Report every line in the listing below where the string "Version" shows up.

§ Data for review:
[Start of section]

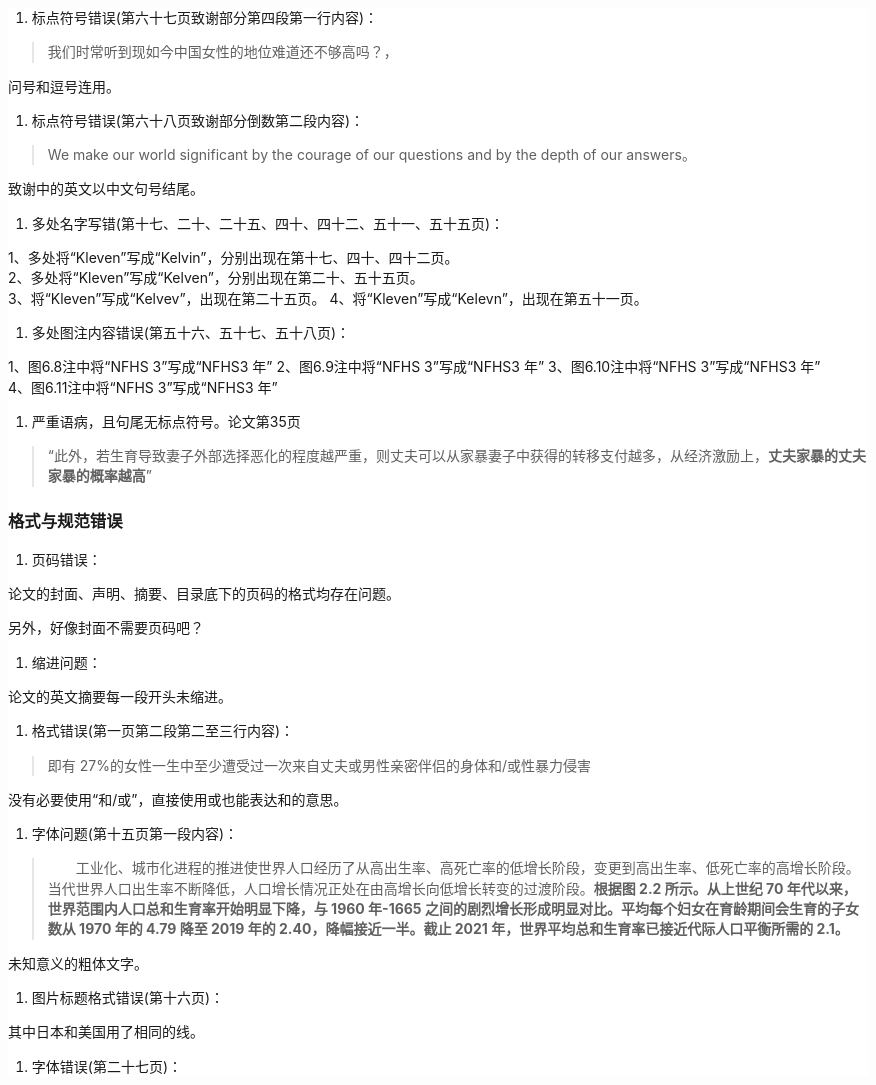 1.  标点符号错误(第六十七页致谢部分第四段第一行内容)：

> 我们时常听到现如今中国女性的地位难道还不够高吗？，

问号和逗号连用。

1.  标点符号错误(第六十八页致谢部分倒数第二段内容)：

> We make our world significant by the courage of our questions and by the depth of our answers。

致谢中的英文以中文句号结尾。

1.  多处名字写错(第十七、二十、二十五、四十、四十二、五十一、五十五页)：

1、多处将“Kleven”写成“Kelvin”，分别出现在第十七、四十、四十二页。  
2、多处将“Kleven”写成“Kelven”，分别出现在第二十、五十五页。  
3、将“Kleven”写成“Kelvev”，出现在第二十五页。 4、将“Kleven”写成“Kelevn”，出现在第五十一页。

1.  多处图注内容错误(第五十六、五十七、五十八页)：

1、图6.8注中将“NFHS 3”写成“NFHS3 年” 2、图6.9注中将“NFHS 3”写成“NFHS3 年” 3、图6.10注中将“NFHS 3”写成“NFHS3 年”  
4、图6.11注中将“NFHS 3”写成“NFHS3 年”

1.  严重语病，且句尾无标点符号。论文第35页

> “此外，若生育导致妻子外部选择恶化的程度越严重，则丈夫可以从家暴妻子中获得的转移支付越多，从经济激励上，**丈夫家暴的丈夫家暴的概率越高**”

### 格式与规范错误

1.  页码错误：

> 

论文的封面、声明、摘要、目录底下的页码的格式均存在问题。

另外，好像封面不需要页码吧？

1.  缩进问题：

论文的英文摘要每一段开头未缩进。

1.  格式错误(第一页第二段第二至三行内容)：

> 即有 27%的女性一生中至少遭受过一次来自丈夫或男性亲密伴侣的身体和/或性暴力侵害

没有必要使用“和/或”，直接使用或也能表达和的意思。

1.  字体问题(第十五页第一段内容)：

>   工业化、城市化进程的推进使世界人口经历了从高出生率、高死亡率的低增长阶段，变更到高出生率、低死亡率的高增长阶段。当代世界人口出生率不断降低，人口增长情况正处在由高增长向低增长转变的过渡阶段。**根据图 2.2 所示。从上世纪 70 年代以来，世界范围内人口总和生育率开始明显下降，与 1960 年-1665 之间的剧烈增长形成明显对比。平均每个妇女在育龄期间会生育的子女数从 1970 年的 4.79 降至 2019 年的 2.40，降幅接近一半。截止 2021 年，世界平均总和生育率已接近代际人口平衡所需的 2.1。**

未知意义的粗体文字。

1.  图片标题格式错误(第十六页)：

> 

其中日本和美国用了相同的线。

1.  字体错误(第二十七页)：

[End of section]
[Start of section]

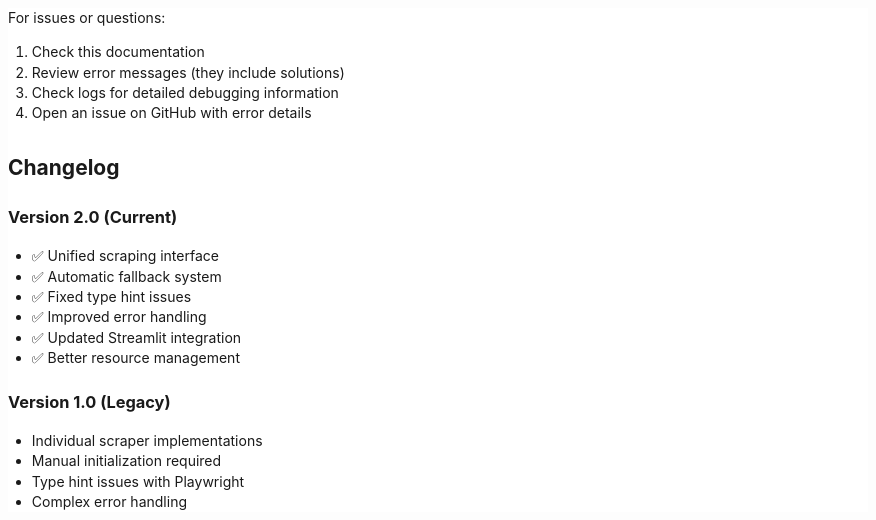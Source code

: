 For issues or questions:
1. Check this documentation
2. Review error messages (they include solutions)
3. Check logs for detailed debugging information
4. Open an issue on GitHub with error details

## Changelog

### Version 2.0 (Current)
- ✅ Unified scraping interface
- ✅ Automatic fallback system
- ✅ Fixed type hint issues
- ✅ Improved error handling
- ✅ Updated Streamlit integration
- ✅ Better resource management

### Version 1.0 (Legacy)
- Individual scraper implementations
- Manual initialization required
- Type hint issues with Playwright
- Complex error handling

[End of section]

§ Answer below:
### Version 2.0 (Current)
### Version 1.0 (Legacy)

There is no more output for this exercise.